(Reuters) – Multinationals that announced their exit from Russia or the suspension of their activities after the invasion of Ukraine have started calculating the losses associated with their decisions.
Below is a list of companies by sector that have provided cost estimates related to their temporary or permanent cessation of activities in Russia:
The German sportswear company warned in March of a blow to sales following the closure of a business in Russia, without giving an estimate. It operates 500 stores nationwide, a quarter of its total. He also said Ukraine could pose a sales risk of up to 250 million euros ($271 million), or around 1% of the group’s total in 2021.
The fourth-quarter results of LPP, Poland’s largest fashion retailer, were hit by a 335 million zloty ($78.05 million) writedown, covering the closure of its stores in Russia. In 2021/2022, Russia was LPP’s second-largest market after Poland, accounting for 19.2% of the retailer’s annual revenue. The company sees the suspension of its activities in Ukraine and the closure of stores in Russia cost 25% of its income.

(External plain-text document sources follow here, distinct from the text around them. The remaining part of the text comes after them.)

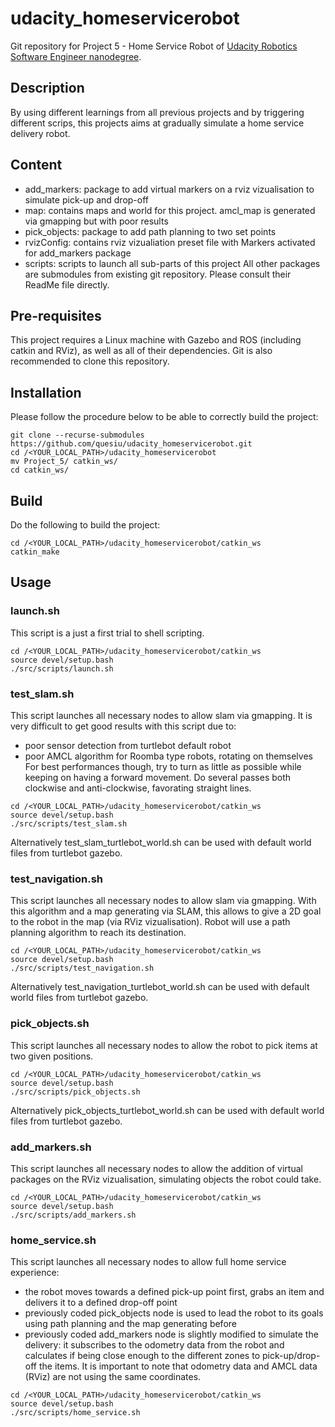 # udacity_homeservicerobot
Git repository for Project 5 - Home Service Robot of [Udacity Robotics Software Engineer nanodegree](https://www.udacity.com/course/robotics-software-engineer--nd209).

## Description
By using different learnings from all previous projects and by triggering different scrips, this projects aims at gradually simulate a home service delivery robot.

## Content
- add_markers: package to add virtual markers on a rviz vizualisation to simulate pick-up and drop-off
- map: contains maps and world for this project. amcl_map is generated via gmapping but with poor results
- pick_objects: package to add path planning to two set points
- rvizConfig: contains rviz vizualiation preset file with Markers activated for add_markers package
- scripts: scripts to launch all sub-parts of this project
All other packages are submodules from existing git repository. Please consult their ReadMe file directly.

## Pre-requisites
This project requires a Linux machine with Gazebo and ROS (including catkin and RViz), as well as all of their dependencies. 
Git is also recommended to clone this repository.

## Installation
Please follow the procedure below to be able to correctly build the project:
```
git clone --recurse-submodules https://github.com/quesiu/udacity_homeservicerobot.git
cd /<YOUR_LOCAL_PATH>/udacity_homeservicerobot
mv Project_5/ catkin_ws/
cd catkin_ws/
```

## Build
Do the following to build the project:
```
cd /<YOUR_LOCAL_PATH>/udacity_homeservicerobot/catkin_ws
catkin_make
```

## Usage

### launch.sh
This script is a just a first trial to shell scripting.
```
cd /<YOUR_LOCAL_PATH>/udacity_homeservicerobot/catkin_ws
source devel/setup.bash
./src/scripts/launch.sh
```

### test_slam.sh
This script launches all necessary nodes to allow slam via gmapping.
It is very difficult to get good results with this script due to:
- poor sensor detection from turtlebot default robot
- poor AMCL algorithm for Roomba type robots, rotating on themselves
For best performances though, try to turn as little as possible while keeping on having a forward movement. Do several passes both clockwise and anti-clockwise, favorating straight lines.
```
cd /<YOUR_LOCAL_PATH>/udacity_homeservicerobot/catkin_ws
source devel/setup.bash
./src/scripts/test_slam.sh
```
Alternatively test_slam_turtlebot_world.sh can be used with default world files from turtlebot gazebo.

### test_navigation.sh
This script launches all necessary nodes to allow slam via gmapping.
With this algorithm and a map generating via SLAM, this allows to give a 2D goal to the robot in the map (via RViz vizualisation).
Robot will use a path planning algorithm to reach its destination.
```
cd /<YOUR_LOCAL_PATH>/udacity_homeservicerobot/catkin_ws
source devel/setup.bash
./src/scripts/test_navigation.sh
```
Alternatively test_navigation_turtlebot_world.sh can be used with default world files from turtlebot gazebo.

### pick_objects.sh
This script launches all necessary nodes to allow the robot to pick items at two given positions.
```
cd /<YOUR_LOCAL_PATH>/udacity_homeservicerobot/catkin_ws
source devel/setup.bash
./src/scripts/pick_objects.sh
```
Alternatively pick_objects_turtlebot_world.sh can be used with default world files from turtlebot gazebo.

### add_markers.sh
This script launches all necessary nodes to allow the addition of virtual packages on the RViz vizualisation, simulating objects the robot could take.
```
cd /<YOUR_LOCAL_PATH>/udacity_homeservicerobot/catkin_ws
source devel/setup.bash
./src/scripts/add_markers.sh
```

### home_service.sh
This script launches all necessary nodes to allow full home service experience:
- the robot moves towards a defined pick-up point first, grabs an item and delivers it to a defined drop-off point
- previously coded pick_objects node is used to lead the robot to its goals using path planning and the map generating before
- previously coded add_markers node is slightly modified to simulate the delivery: it subscribes to the odometry data from the robot and calculates if being close enough to the different zones to pick-up/drop-off the items.
It is important to note that odometry data and AMCL data (RViz) are not using the same coordinates.
```
cd /<YOUR_LOCAL_PATH>/udacity_homeservicerobot/catkin_ws
source devel/setup.bash
./src/scripts/home_service.sh
```
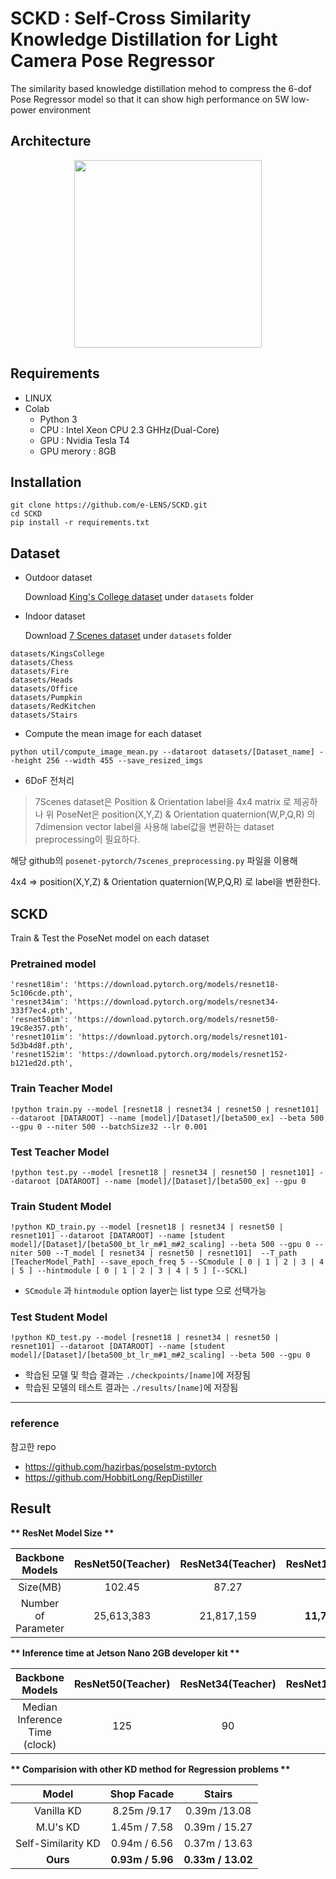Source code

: # SCKD :  Self-Cross Similarity Knowledge Distillation for Light Camera Pose Regressor
The similarity based knowledge distillation mehod to compress the 6-dof Pose Regressor model so that it can show high performance on 5W low-power environment

## Architecture 

<p align="center"><img src="https://github.com/e-LENS/SCKD/assets/108324590/92b748dc-2ec6-42f4-98fc-bab1fef07d37" width="300" height="300"></p>


## Requirements
* LINUX
* Colab
  * Python 3
  * CPU : Intel Xeon CPU 2.3 GHHz(Dual-Core)
  * GPU : Nvidia Tesla T4
  * GPU merory : 8GB

## Installation
```
git clone https://github.com/e-LENS/SCKD.git
cd SCKD
pip install -r requirements.txt
```

## Dataset
* Outdoor dataset

  Download [King's College dataset](https://www.repository.cam.ac.uk/handle/1810/251342) under `datasets` folder
  
* Indoor dataset

  Download [7 Scenes dataset](https://www.microsoft.com/en-us/research/project/rgb-d-dataset-7-scenes/) under `datasets` folder

```
datasets/KingsCollege
datasets/Chess
datasets/Fire
datasets/Heads
datasets/Office
datasets/Pumpkin
datasets/RedKitchen
datasets/Stairs
```

* Compute the mean image for each dataset

```
python util/compute_image_mean.py --dataroot datasets/[Dataset_name] --height 256 --width 455 --save_resized_imgs
```

* 6DoF 전처리

> 7Scenes dataset은 Position & Orientation label을 4x4 matrix 로 제공하나 
> 위 PoseNet은 position(X,Y,Z) & Orientation quaternion(W,P,Q,R) 의 7dimension vector label을 사용해 label값을 변환하는 dataset preprocessing이 필요하다.

해당 github의
`
posenet-pytorch/7scenes_preprocessing.py
`
파일을 이용해 

4x4 => position(X,Y,Z) & Orientation quaternion(W,P,Q,R) 로 label을 변환한다. 


## SCKD

Train & Test the PoseNet model on each dataset


### Pretrained model
    'resnet18im': 'https://download.pytorch.org/models/resnet18-5c106cde.pth',
    'resnet34im': 'https://download.pytorch.org/models/resnet34-333f7ec4.pth',
    'resnet50im': 'https://download.pytorch.org/models/resnet50-19c8e357.pth',
    'resnet101im': 'https://download.pytorch.org/models/resnet101-5d3b4d8f.pth',
    'resnet152im': 'https://download.pytorch.org/models/resnet152-b121ed2d.pth',


### Train Teacher Model 
```
!python train.py --model [resnet18 | resnet34 | resnet50 | resnet101] --dataroot [DATAROOT] --name [model]/[Dataset]/[beta500_ex] --beta 500 --gpu 0 --niter 500 --batchSize32 --lr 0.001
```

### Test Teacher Model
```
!python test.py --model [resnet18 | resnet34 | resnet50 | resnet101] --dataroot [DATAROOT] --name [model]/[Dataset]/[beta500_ex] --gpu 0
```

### Train Student Model
```
!python KD_train.py --model [resnet18 | resnet34 | resnet50 | resnet101] --dataroot [DATAROOT] --name [student model]/[Dataset]/[beta500_bt_lr_m#1_m#2_scaling] --beta 500 --gpu 0 --niter 500 --T_model [ resnet34 | resnet50 | resnet101]  --T_path [TeacherModel_Path] --save_epoch_freq 5 --SCmodule [ 0 | 1 | 2 | 3 | 4 | 5 ] --hintmodule [ 0 | 1 | 2 | 3 | 4 | 5 ] [--SCKL]
```
- `SCmodule` 과 `hintmodule` option layer는 list type 으로 선택가능

### Test Student Model
```
!python KD_test.py --model [resnet18 | resnet34 | resnet50 | resnet101] --dataroot [DATAROOT] --name [student model]/[Dataset]/[beta500_bt_lr_m#1_m#2_scaling] --beta 500 --gpu 0 
```

* 학습된 모델 및 학습 결과는 `./checkpoints/[name]`에 저장됨
* 학습된 모델의 테스트 결과는 `./results/[name]`에 저장됨



---
### reference

참고한 repo
- https://github.com/hazirbas/poselstm-pytorch
- https://github.com/HobbitLong/RepDistiller

## Result 

__** ResNet Model Size  **__

|   Backbone Models   | ResNet50(Teacher) | ResNet34(Teacher) | ResNet18(Student) | 
| :----------------:  | :---------------: | :---------------: | :---------------: |
|       Size(MB)      |       102.45      |       87.27       |       __46__      |
| Number of Parameter |     25,613,383    |    21,817,159     |   __11,708,999__  |


__** Inference time at Jetson Nano 2GB developer kit  **__

|   Backbone Models   | ResNet50(Teacher) | ResNet34(Teacher) | ResNet18(Student) | 
| :----------------:  | :---------------: | :---------------: | :---------------: |
| Median Inference Time (clock) |      125      |       90       |     __50__     |


__** Comparision with other KD method for Regression problems  **__

|   Model   | Shop Facade |Stairs | 
| :----------------:  | :---------------: | :---------------: | 
|       Vanilla KD      |     8.25m /9.17   |       0.39m /13.08     |  
| M.U's KD |     1.45m / 7.58    |    0.39m / 15.27    | 
| Self-Similarity KD |     0.94m / 6.56     |  0.37m / 13.63    | 
| __Ours__ |     __0.93m / 5.96__   |    __0.33m / 13.02__     | 
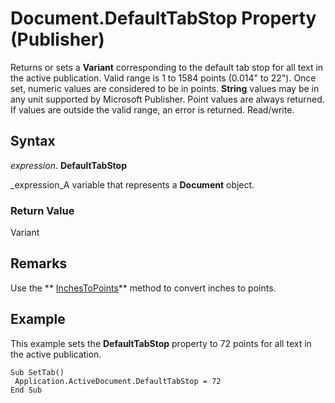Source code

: 
# Document.DefaultTabStop Property (Publisher)

Returns or sets a  **Variant** corresponding to the default tab stop for all text in the active publication. Valid range is 1 to 1584 points (0.014" to 22"). Once set, numeric values are considered to be in points. **String** values may be in any unit supported by Microsoft Publisher. Point values are always returned. If values are outside the valid range, an error is returned. Read/write.


## Syntax

 _expression_. **DefaultTabStop**

 _expression_A variable that represents a  **Document** object.


### Return Value

Variant


## Remarks

Use the  ** [InchesToPoints](32c8740f-ad14-c947-b960-500378a5873d.md)** method to convert inches to points.


## Example

This example sets the  **DefaultTabStop** property to 72 points for all text in the active publication.


```
Sub SetTab() 
 Application.ActiveDocument.DefaultTabStop = 72 
End Sub 
```

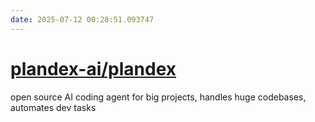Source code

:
 ```yaml
---
date: 2025-07-12 00:28:51.093747
---
```


# [plandex-ai/plandex](https://github.com/plandex-ai/plandex)

open source AI coding agent for big projects, handles huge codebases, automates dev tasks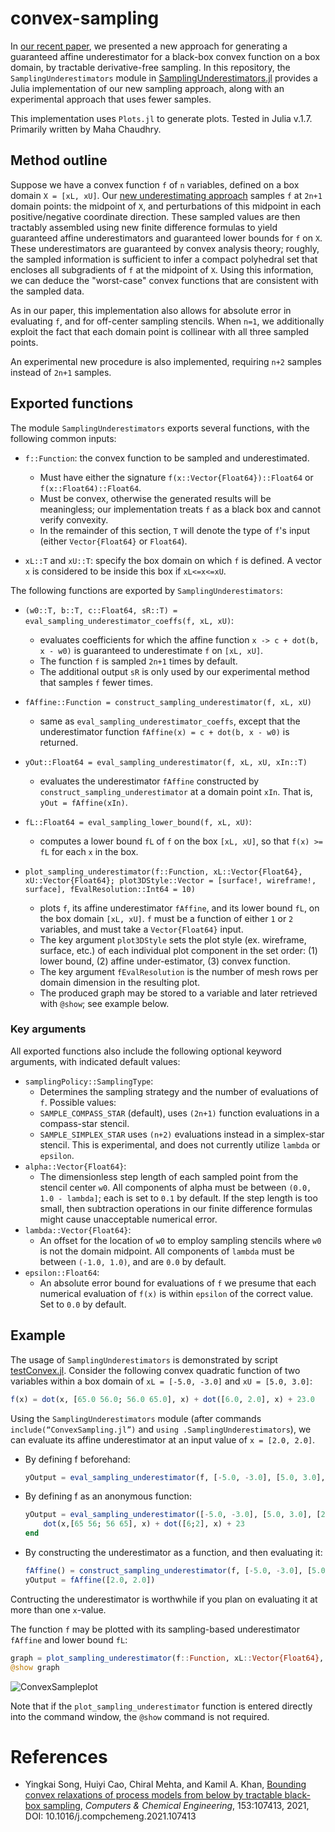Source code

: # convex-sampling

In [our recent paper](https://doi.org/10.1016/j.compchemeng.2021.107413), we presented a new approach for generating a guaranteed affine underestimator for a black-box convex function on a box domain, by tractable derivative-free sampling.
In this repository, the `SamplingUnderestimators` module in [SamplingUnderestimators.jl](src/SamplingUnderestimators.jl) provides a Julia implementation  of our new sampling approach, along with an experimental approach that uses fewer samples.

This implementation uses `Plots.jl` to generate plots. Tested in Julia v.1.7. Primarily written by Maha Chaudhry.

## Method outline

Suppose we have a convex function `f` of `n` variables, defined on a box domain `X = [xL, xU]`. Our [new underestimating approach](https://doi.org/10.1016/j.compchemeng.2021.107413) samples `f` at `2n+1` domain points: the midpoint of `X`, and perturbations of this midpoint in each positive/negative coordinate direction. These sampled values are then tractably assembled using new finite difference formulas to yield guaranteed affine underestimators and guaranteed lower bounds for `f` on `X`. These underestimators are guaranteed by convex analysis theory; roughly, the sampled information is sufficient to infer a compact polyhedral set that encloses all subgradients of `f` at the midpoint of `X`. Using this information, we can deduce the "worst-case" convex functions that are consistent with the sampled data.

As in our paper, this implementation also allows for absolute error in evaluating `f`, and for off-center sampling stencils. When `n=1`, we additionally exploit the fact that each domain point is collinear with all three sampled points.

An experimental new procedure is also implemented, requiring `n+2` samples instead of `2n+1` samples.

## Exported functions

The module `SamplingUnderestimators` exports several functions, with the following common inputs:

- `f::Function`: the convex function to be sampled and underestimated.
  - Must have either the signature `f(x::Vector{Float64})::Float64` or `f(x::Float64)::Float64`. 
  - Must be convex, otherwise the generated results will be meaningless; our implementation treats `f` as a black box and cannot verify convexity. 
  - In the remainder of this section, `T` will denote the type of `f`'s input (either `Vector{Float64}` or `Float64`).

- `xL::T` and `xU::T`: specify the box domain on which `f` is defined. A vector `x` is considered to be inside this box if `xL<=x<=xU`.

The following functions are exported by `SamplingUnderestimators`:

- `(w0::T, b::T, c::Float64, sR::T) = eval_sampling_underestimator_coeffs(f, xL, xU)`:
  - evaluates coefficients for which the affine function `x -> c + dot(b, x - w0)` is guaranteed to underestimate `f` on `[xL, xU]`. 
  - The function `f` is sampled `2n+1` times by default.
  - The additional output `sR` is only used by our experimental method that samples `f` fewer times.

- `fAffine::Function = construct_sampling_underestimator(f, xL, xU)`
  - same as `eval_sampling_underestimator_coeffs`, except that the underestimator function `fAffine(x) = c + dot(b, x - w0)` is returned.

- `yOut::Float64 = eval_sampling_underestimator(f, xL, xU, xIn::T)`
  - evaluates the underestimator `fAffine` constructed by `construct_sampling_underestimator` at a domain point `xIn`. That is, `yOut = fAffine(xIn)`.

-  `fL::Float64 = eval_sampling_lower_bound(f, xL, xU)`:
    - computes a lower bound `fL` of `f` on the box `[xL, xU]`, so that `f(x) >= fL` for each `x` in the box.

-  `plot_sampling_underestimator(f::Function, xL::Vector{Float64}, xU::Vector{Float64}; plot3DStyle::Vector = [surface!, wireframe!, surface], fEvalResolution::Int64 = 10)`
    -  plots `f`, its affine underestimator `fAffine`, and its lower bound `fL`, on the box domain `[xL, xU]`. `f` must be a function of either `1` or `2` variables, and must take a `Vector{Float64}` input.
    - The key argument `plot3DStyle` sets the plot style (ex. wireframe, surface, etc.) of each individual plot component in the set order: (1) lower bound, (2) affine under-estimator, (3) convex function.
    - The key argument `fEvalResolution` is the number of mesh rows per domain dimension in the resulting plot.
    - The produced graph may be stored to a variable and later retrieved with `@show`; see example below.

### Key arguments

All exported functions also include the following optional keyword arguments, with indicated default values:
- `samplingPolicy::SamplingType`:
  - Determines the sampling strategy and the number of evaluations of `f`. Possible values: 
  - `SAMPLE_COMPASS_STAR` (default),  uses `(2n+1)` function evaluations in a compass-star stencil. 
  - `SAMPLE_SIMPLEX_STAR` uses `(n+2)` evaluations instead in a simplex-star stencil. This is experimental, and does not currently utilize `lambda` or `epsilon`.
- `alpha::Vector{Float64}`:
  - The dimensionless step length of each sampled point from the stencil center `w0`. All components of alpha must be between `(0.0, 1.0 - lambda]`; each is set to `0.1` by default. If the step length is too small, then subtraction operations in our finite difference formulas might cause unacceptable numerical error.
- `lambda::Vector{Float64}`:
  - An offset for the location of `w0` to employ sampling stencils where `w0` is not the domain midpoint. All components of `lambda` must be between `(-1.0, 1.0)`, and are `0.0` by default.
- `epsilon::Float64`:
  - An absolute error bound for evaluations of `f` we presume that each numerical evaluation of `f(x)` is within `epsilon` of the correct value. Set to `0.0` by default.

## Example

The usage of `SamplingUnderestimators` is demonstrated by script [testConvex.jl](test/testConvex.jl).
Consider the following convex quadratic function of two variables within a box domain of `xL = [-5.0, -3.0]` and `xU = [5.0, 3.0]`:

```Julia
f(x) = dot(x, [65.0 56.0; 56.0 65.0], x) + dot([6.0, 2.0], x) + 23.0

```
Using the `SamplingUnderestimators` module (after commands `include(“ConvexSampling.jl”)` and `using .SamplingUnderestimators`), we can evaluate its affine underestimator at an input value of `x = [2.0, 2.0]`.
- By defining f beforehand:
  ```Julia
  yOutput = eval_sampling_underestimator(f, [-5.0, -3.0], [5.0, 3.0], [2.0, 2.0])
  ```

- By defining f as an anonymous function:
  ```Julia
  yOutput = eval_sampling_underestimator([-5.0, -3.0], [5.0, 3.0], [2.0, 2.0]) do x
      dot(x,[65 56; 56 65], x) + dot([6;2], x) + 23
  end
  ```

- By constructing the underestimator as a function, and then evaluating it:
  ```Julia
  fAffine() = construct_sampling_underestimator(f, [-5.0, -3.0], [5.0, 3.0])
  yOutput = fAffine([2.0, 2.0])
  ```
Contructing the underestimator is worthwhile if you plan on evaluating it at more than one `x`-value.

The function `f` may be plotted with its sampling-based underestimator `fAffine` and lower bound `fL`:
   ```Julia
  graph = plot_sampling_underestimator(f::Function, xL::Vector{Float64}, xU::Vector{Float64})
  @show graph
   ```

![ConvexSampleplot](https://user-images.githubusercontent.com/104848815/173203263-26bdc553-c1b5-496a-913f-eeb0553461d7.png)

Note that if the `plot_sampling_underestimator` function is entered directly into the command window, the `@show` command is not required.

# References

- Yingkai Song, Huiyi Cao, Chiral Mehta, and Kamil A. Khan, [Bounding convex relaxations of process models from below by tractable black-box sampling]( https://doi.org/10.1016/j.compchemeng.2021.107413), _Computers & Chemical Engineering_, 153:107413, 2021, DOI: 10.1016/j.compchemeng.2021.107413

TJX US-based fashion retailer TJX has announced that it will sell its 25% stake in Russian chain of discount clothing stores Familia. The stake was valued at $186 million at the end of January, less than the $225 million paid by TJX in 2019. TJX said it may have to record an impairment due to the disposal if the fair value of the investment in Familia decreases below its book value. balance sheet value.
RENAULT Renault said in March it was considering a non-cash write-down of 2.2 billion euros ($2.38 billion) to reflect the potential costs of suspending operations in Russia. Lost sales in Russia accounted for 166 million euros in lost revenue in the first quarter, although the country remained the company’s second largest market after France.
The Swedish truck manufacturer announced on April 8 that it had made provisions amounting to 423 million dollars after suspending activities in Russia which represented 3% of the group’s sales.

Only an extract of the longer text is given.